I talked a bit last week about how a new REH reader determined to get a large amount of his fiction quickly could do so cheaply by grabbing a few paperback lots off of eBay. This remains true, and the inexpensive nature of these items is highlighted by what sellers are not able to get away with. Case in point: the recent auction where a seller tried to sell a lot of “23 Conan and various authors” at a minimum price of $75.00. Sorry bud, but these books generally go for $2.00 or so per paperback when sold in bulk (and often when sold singly). At that rate, $50 (or to be honest, much less) would have been a much more reasonable start price. Of course, I always think the best starting price for any auction is .99 cents, with the logic that the market will nearly always find the proper sell price for each item. Very rarely the seller gets screwed by that strategy, but in my experience not often enough to kick about. I’m always amazed at the guys who list something again and again for a price way beyond what anyone would reasonably pay, hoping to catch a sucker off guard. A second lot of 18 Conan-and-related books did sell, and for a much more reasonable price of $39.00.

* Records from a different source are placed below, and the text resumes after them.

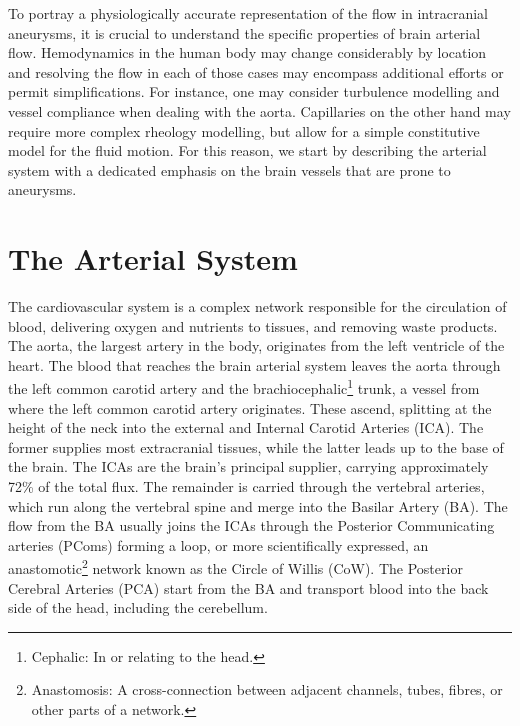To portray a physiologically accurate representation of the flow in intracranial aneurysms, it is crucial to understand the specific properties of brain arterial flow. Hemodynamics in the human body may change considerably by location and resolving the flow in each of those cases may encompass additional efforts or permit simplifications. For instance, one may consider turbulence modelling and vessel compliance when dealing with the aorta. Capillaries on the other hand may require more complex rheology modelling, but allow for a simple constitutive model for the fluid motion. For this reason, we start by describing the arterial system with a dedicated emphasis on the brain vessels that are prone to aneurysms.

\section{The Arterial System}\label{chap3:sec1}
The cardiovascular system is a complex network responsible for the circulation of blood, delivering oxygen and nutrients to tissues, and removing waste products. The aorta, the largest artery in the body, originates from the left ventricle of the heart. The blood that reaches the brain arterial system leaves the aorta through the left common carotid artery and the brachiocephalic\footnote{Cephalic: In or relating to the head.} trunk, a vessel from where the left common carotid artery originates. These ascend, splitting at the height of the neck into the external and Internal Carotid Arteries (ICA). The former supplies most extracranial tissues, while the latter leads up to the base of the brain. The ICAs are the brain's principal supplier, carrying approximately 72\% of the total flux\cite{Zarrinkoob2015}. The remainder is carried through the vertebral arteries, which run along the vertebral spine and merge into the Basilar Artery (BA). The flow from the BA usually joins the ICAs through the Posterior Communicating arteries (PComs) forming a loop, or more scientifically expressed, an anastomotic\footnote{Anastomosis: A cross-connection between adjacent channels, tubes, fibres, or other parts of a network.} network known as the Circle of Willis (CoW). The Posterior Cerebral Arteries (PCA) start from the BA and transport blood into the back side of the head, including the cerebellum.

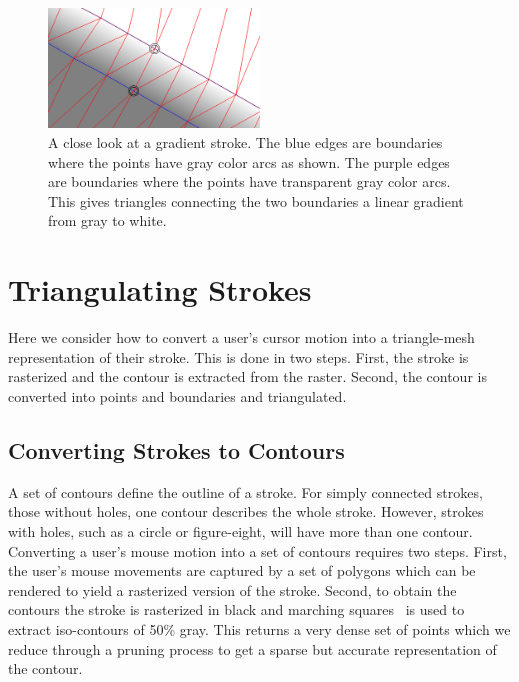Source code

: \documentclass[review]{acmsiggraph}
\begin{document}
\begin{figure}
    \centering
        \includegraphics[width=0.5\textwidth]{images/gradientarcs}
    \caption{A close look at a gradient stroke. The blue edges are boundaries where
    the points have gray color arcs as shown. The purple edges are boundaries where
    the points have transparent gray color arcs. This gives triangles connecting the two boundaries
    a linear gradient from gray to white.}
    \label{fig:softarcs}
\end{figure}

\section{Triangulating Strokes}

Here we consider how to convert a user's cursor motion into a triangle-mesh representation
of their stroke. This is done in two steps. First, the stroke is rasterized and the
contour is extracted from the raster. Second, the contour is converted into points and
boundaries and triangulated.

\subsection{Converting Strokes to Contours}
A set of contours define the outline of a stroke. For simply connected strokes, those without holes, 
one contour describes the whole stroke. However, strokes with holes, such as a circle or 
figure-eight, will have more than one contour.
Converting a user's mouse motion into a set of contours requires two steps.
First, the user's mouse movements are captured by a set of polygons which can be
rendered to yield a rasterized version of the stroke.
Second, to obtain the contours the stroke is rasterized in black and marching squares~\cite{XXX}
is used to extract iso-contours of 50\% gray. This returns a very dense set of points 
which we reduce through a pruning process to
get a sparse but accurate representation of the contour.


\end{document}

Another item that was priced way too high to begin with was a pastiche of Red Sonya (if you can call it a “pastiche,” since Howard never invented the Sonja with a “j” character, which originated in the Marvel Comics — his Red Sonya with a “y” appeared only in the excellent REH short story “The Shadow of the Vulture,” one of the stellar tales in the aforementioned out-of-print Bison book). Writers David Smith and The Cimmerian‘s poet laureate Dick Tierney wrote this particular Red Sonja novel, but it understandably failed to sell at a minimun buy point of $49.99. Meanwhile a Howardian pop culture item, a bust of Valeria of the Red Brotherhood from the story “Red Nails,” went unclaimed at a listing price of $49.99. Small wonder — a quick Internet search turned up brand new copies for $37.00 and change.

A slew of Howard items sold for prices that either arguably signal a reduction in their value and general collectivity, or else are a one-time fluke. Necronomicon Press’ REH Selected Letters 1923-1930 now finally has some competition from the Howard Foundation’s Complete Letters, and the effect might prove dramatic. This copy sold for $45.66, which sounds like a lot on the surface, but which I think is about half what I saw it selling for a few years back at the height of its popularity. REHupa #183, on the other hand, doesn’t have new competition per se, but the #180s are of fairly recent vintage and there have been a number of them sold on eBay over the last year or so. This one went for what I consider the low end for REHupas in this day and age, $26.00, which a scant few years ago was considered the high end. I’m going to be selling more REHupas in the near future, most of them much older and rarer (some from when the a.p.a. had only ten or so members!) so we’ll see how those fare.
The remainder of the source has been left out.